Interesting what could be the relationship of ServerMania with ColoCrossing... again just a direct advertisement not through BuySellAds. This advertisement has existed for quite a while under the BuySellAds section of ads.


----------



## Amitz (Jul 25, 2014)

Hey, drmike, I thought you are on vacation?


----------



## DomainBop (Jul 25, 2014)

> Interesting what could be the relationship of ServerMania with ColoCrossing...


----------



## zafouhar (Jul 25, 2014)

Oh it seems the ServerMania advert came in LowEndTalk aswell after the last updates that Kossen announced, getting interesting


----------



## zafouhar (Jul 25, 2014)

Amitz said:


> Hey, drmike, I thought you are on vacation?


drmike is, i'm not though  i'm just another person getting a bit sick with ColoCrossing and their business tactics.


----------



## MannDude (Jul 25, 2014)

They do this with ServerMania too I believe. Nothing new really. HVH is already publicly owned by by Colocrossing so if they want to saturate their ad space with their another ad that's their right to do so.


----------



## drmike (Jul 25, 2014)

I am on vacation...  Still checking in, more than I hoped... like online-light mode...

So, these non-BuySellAd spots... They are real curious.

To date, those spots (big rectangle on right sidebar and the footer) have included very limited TRIO of companies:

Servermania, Serverhub and now HudsonValleyHost.

There is no doubt Servermania is an insider / partner.  They were involved in the Level 3, when CC went zonkers and had Level 3 mainly in BUFFALO for a short time.  The owners (two brothers) are friends with Biloh (owner of CC) in real life.

Hudson Valley Host is 100% Colocrossing owned (via parent Velocity Servers).  This has been documented and admitted in public (on WHT).

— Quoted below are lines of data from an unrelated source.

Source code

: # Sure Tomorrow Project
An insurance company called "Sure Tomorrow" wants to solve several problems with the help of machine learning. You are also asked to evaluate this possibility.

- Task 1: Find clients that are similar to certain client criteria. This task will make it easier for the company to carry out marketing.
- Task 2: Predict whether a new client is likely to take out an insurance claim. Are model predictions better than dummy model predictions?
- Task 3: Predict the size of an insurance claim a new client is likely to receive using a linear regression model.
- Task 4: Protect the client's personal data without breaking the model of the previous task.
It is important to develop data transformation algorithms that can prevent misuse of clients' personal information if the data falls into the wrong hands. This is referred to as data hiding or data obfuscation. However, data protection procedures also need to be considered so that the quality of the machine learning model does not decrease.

But, what strikes me now as more humorous is the Servermania (new ad) which proclaims:

"The original host for developers"

Everyone and their mama is trying to rip off the niche developer market really developed by Linode and more recently taken over by DigitalOcean.


----------



## serverian (Jul 25, 2014)

drmike said:


> I am on vacation...


You are not fooling anyone!


----------



## mpkossen (Jul 28, 2014)

zafouhar said:


> Just wanted to bring to your attention that now it seems LowEndTalk directly advertises HVH with a banner at the bottom of the page, not even through BuySellAds just a direct link to the banner. This banner was added after the last updates that Kossen announced.
> 
> Comments on you guys  its becoming more obvious the relationship between ColoCrossing and HVH...


You're late to the party. It's been known for a while that ColoCrossing owns HVH. It's even on HVH's website.

As for the banner: it wasn't part of any update that I made. My doing is just the top bar at LowEndBox.com.


----------



## Kris (Jul 28, 2014)

mpkossen said:


> You're late to the party. It's been known for a while that ColoCrossing owns HVH. It's even on HVH's website.
> 
> As for the banner: it wasn't part of any update that I made. My doing is just the top bar at LowEndBox.com.


I know. I loved exposing it / warning others until someone finally woke up and saw COLOCROSSING on their statement.

Many a HVH offers were posted before 'it was known' 

Good run though. Guess Biloh got tired of Chris's free-will, Ernie much easier to manage as the house brand.  B)


----------